Siccome sono pigra non mi va di commentare tutta la scena di lotta tra Beta, Deianira e Gavril. Queste cose non mi entusiasmano particolarmente, è vero, immagino tuttavia che sia a causa del fatto che, anche se ci provassi, non sarei mai in grado di scrivere una cosa del genere, neppure con tutto l’impegno del mondo. C’è anche da dire che, ahimè, spesso e volentieri scene di questo genere mi trasmettono un senso di pesantezza inequiparabile, le trovo pedanti anche solo a vederle nei film d’azione in tv, figurarsi se mi trovo a doverle leggere; mi confondo, non riesco più a trovare il punto focale dell’attenzione e a tratti non capisco più che stia succedendo o chi siano i soggetti delle determinate azioni. Forse è solo colpa mia che son scema, non saprei. Ad ogni modo, sarai ben lieta di sapere che in questo caso non è successo, o almeno nemmeno più di tanto. Ovviamente, per l’ennesima volta tale prodigio avviene grazie alle tue straordinarie doti narrative. Li hai demoliti proprio ben bene, eh? Comunque sia, l’arrivo provvidenziale (è proprio il caso di dirlo) della jeep di Ilarion, Talini e Percival salva la vita a Gavril e Deianira, al che i cinque partono tutti insieme appassionatamente alla volta di Sant’Isacco.
E ora inizia il casino.
Perché, se fino a qui è filato tutto piuttosto liscio (ci siamo anche liberati di Beta, pensa un po’ te che fortuna sfacciata) adesso arrivano i dolori. Dunque, tutte le marionette si riuniscono davanti alla cattedrale, Andrea idea uno dei suoi soliti piani geniali che, in linea di massima, può anche funzionare e tu dici “Okay, a sto giro ce la facciamo, si salvano tutti senza troppi danni” e invece no, ovviamente. Uffa, probabilmente, da sotto questo punto di vista, sono ancora una bambina, che crede che il lieto fine perfetto sia assolutamente realizzabile. Lo so, io sono quella fissata con l’angst, è vero, però, anche se può non sembrare, alla fine tendo sempre a donare un happy ending a quel che scrivo – lo darò anche ad In time, prima o poi, promesso. E invece tu no. Sei diventata più drastica di me (il che non è grave, è patologico), sappilo.

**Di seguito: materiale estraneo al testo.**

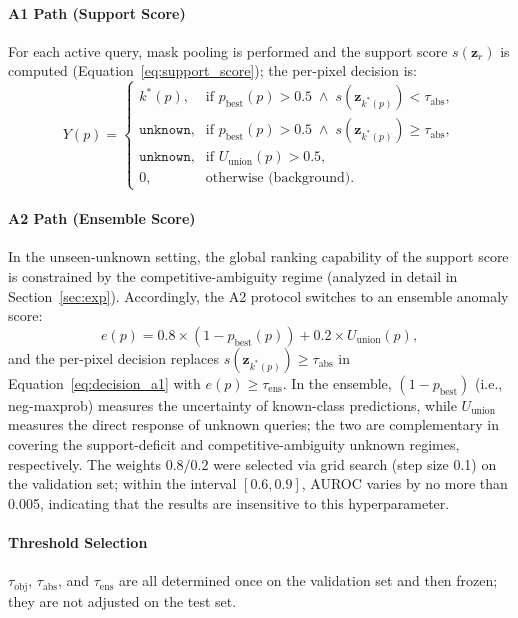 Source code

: \documentclass[3p,twocolumn,authoryear]{elsarticle}
\newcommand{\bz}{\mathbf{z}}                              %
\newcommand{\tobj}{\tau_{\text{obj}}}                     %
\newcommand{\tabs}{\tau_{\text{abs}}}                     %
\newcommand{\tens}{\tau_{\text{ens}}}                     %
\begin{document}
\paragraph{A1 Path (Support Score)}
For each active query, mask pooling is performed and the support score $s(\bz_r)$
is computed (Equation~\eqref{eq:support_score}); the per-pixel decision is:
\begin{equation}\label{eq:decision_a1}
  Y(p) = \begin{cases}
    k^*(p),           & \text{if } p_{\text{best}}(p) > 0.5 \;\wedge\; s(\bz_{k^*(p)}) < \tabs, \\
    \texttt{unknown}, & \text{if } p_{\text{best}}(p) > 0.5 \;\wedge\; s(\bz_{k^*(p)}) \geq \tabs, \\
    \texttt{unknown}, & \text{if } U_{\text{union}}(p) > 0.5, \\
    0,                & \text{otherwise (background)}.
  \end{cases}
\end{equation}

\paragraph{A2 Path (Ensemble Score)}
In the unseen-unknown setting, the global ranking capability of the support score
is constrained by the competitive-ambiguity regime (analyzed in detail in
Section~\ref{sec:exp}).
Accordingly, the A2 protocol switches to an ensemble anomaly score:
\begin{equation}\label{eq:ensemble}
  e(p) = 0.8 \times \left(1 - p_{\text{best}}(p)\right) + 0.2 \times U_{\text{union}}(p),
\end{equation}
and the per-pixel decision replaces $s(\bz_{k^*(p)}) \geq \tabs$ in
Equation~\eqref{eq:decision_a1} with $e(p) \geq \tens$.
In the ensemble, $(1 - p_{\text{best}})$ (i.e., neg-maxprob) measures the uncertainty
of known-class predictions, while $U_{\text{union}}$ measures the direct response of
unknown queries; the two are complementary in covering the support-deficit and
competitive-ambiguity unknown regimes, respectively.
The weights $0.8/0.2$ were selected via grid search (step size 0.1) on the validation
set; within the interval $[0.6, 0.9]$, AUROC varies by no more than 0.005,
indicating that the results are insensitive to this hyperparameter.

\paragraph{Threshold Selection}
$\tobj$, $\tabs$, and $\tens$ are all determined once on the validation set and then
frozen; they are not adjusted on the test set.
\end{document}

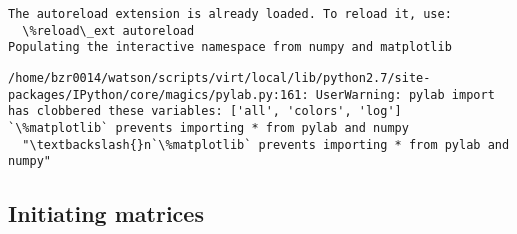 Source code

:\documentclass[11pt]{article}
\begin{document}
    \begin{Verbatim}[commandchars=\\\{\}]
The autoreload extension is already loaded. To reload it, use:
  \%reload\_ext autoreload
Populating the interactive namespace from numpy and matplotlib

    \end{Verbatim}

    \begin{Verbatim}[commandchars=\\\{\}]
/home/bzr0014/watson/scripts/virt/local/lib/python2.7/site-packages/IPython/core/magics/pylab.py:161: UserWarning: pylab import has clobbered these variables: ['all', 'colors', 'log']
`\%matplotlib` prevents importing * from pylab and numpy
  "\textbackslash{}n`\%matplotlib` prevents importing * from pylab and numpy"

    \end{Verbatim}

    \subsection{Initiating matrices}\label{initiating-matrices}
\end{document}
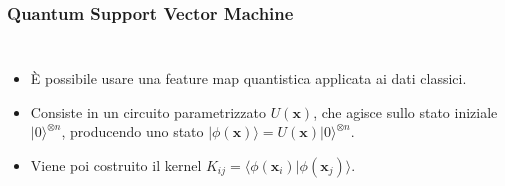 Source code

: \documentclass{beamer}
\begin{document}
\begin{frame}

  \frametitle{Quantum Support Vector Machine}
  
  \begin{columns}
  
    \begin{itemize}
      \item<1-> È possibile usare una feature map quantistica applicata ai dati classici. 
          \item<2-> Consiste in un circuito parametrizzato $U(\mathbf{x})$, che agisce sullo stato iniziale $|0\rangle^{\otimes n}$, producendo uno stato $|\phi(\mathbf{x})\rangle=U(\mathbf{x})|0\rangle^{\otimes n}$.
          \item<3-> Viene poi costruito il kernel $K_{ij}=\langle \phi(\mathbf{x}_i)| \phi(\mathbf{x}_j) \rangle.$
          \end{itemize}
    

\end{columns}
\end{frame}
\end{document}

Torniamo a noi. Dopo questa abbondante parentesi di preambolo, sono prontissima per commentare la battaglia finale, con tanto di “addio ai computer da dare in beneficenza in caso di morte” di Andrea. Dio, l’adoro sempre di più, sul serio.
Gamma arriva nella cattedrale portando i corpi morti di Gala e Jules (e qui si può sentire bene in sottofondo il cuore di migliaia di shippers che s’infrangono). Approfitto subito di questo momento – non so se poi dopo ne avrò il tempo necessario – per poter porgere le mie più sentite e sincere scuse a Gamma. Certo che è proprio strana, questa storia: per via dei tuoi geniali colpi di scena, resi in modo a dir poco magistrale, sono stata costretta a ricredermi ben due volte, prima con Talini e adesso con Gamma. Non so più in che realtà vivo: è tutto vero oppure è un ennesimo inganno di Ange?~
Comunque, si scopre che Gamma fa parte dei buoni e il primo tentativo di evocazione viene interrotto. Per fortuna Gala e Jules sono vivi, gioite, figliuoli e figliuole! Il salmo del malefico Alpha resta sospeso a metà, mentre i non-morti Novembre e Dicembre ce la mettono tutta per mettergli i bastoni tra le ruote. E partono le scazzottate, yeah~ pensandoci bene, forse c’era da aspettarselo che quei due non fossero morti sul serio: insomma, essendo già morti è improbabile che muoiano un’altra volta, no? Mi pare tra l’altro che, in uno dei primi capitoli, venisse detto chiaramente che, una volta che si viene trasformati in Marionette, si diventa immortali, no? Però potrei anche sbagliarmi, eh. Tornando a noi, Jules che afferra Alpha per le caviglie è il top, LOL. Non lo so, mi ha fatta sorridere come scena, della serie “Ehi, guarda, non sono morto!” ed è perfetta, davvero. Come anche Gamma che spiega la situazione in tutta calma con quell’ “Un ammutinamento, certamente”: se tempo fa ti avevo detto che la flemma di Gamma mi dava ai nervi, adesso sono costretta a ricredermi e ad affermare che invece mi piace un sacco, perfetta, senza dubbio, inoltre la trovo verosimilmente ed incredibilmente adatta al suo personaggio. Pertanto, come al solito, splendido lavoro con l’IC anche qui, mia adorata!~ *lancia flying kiss à la Talini*
Qui parte una serie di botte da orbi, alla fine delle quali sembra essere Alpha ad avere la meglio. Tuttavia, ennesimo colpo di scena! Finalmente Percival si unisce alla “festa” (sto scherzando, obv) e tenta il tutto per tutto nel fermare il cattivone. Tuttavia, siccome Alpha è notoriamente un perfido malvagio, invoca lo stesso Paimon – e oh mio Dio, oh mio Dio, ci stiamo avvicinando sempre di più al punto per cui ho versato e verso tuttora fiumi e fiumi di lacrime.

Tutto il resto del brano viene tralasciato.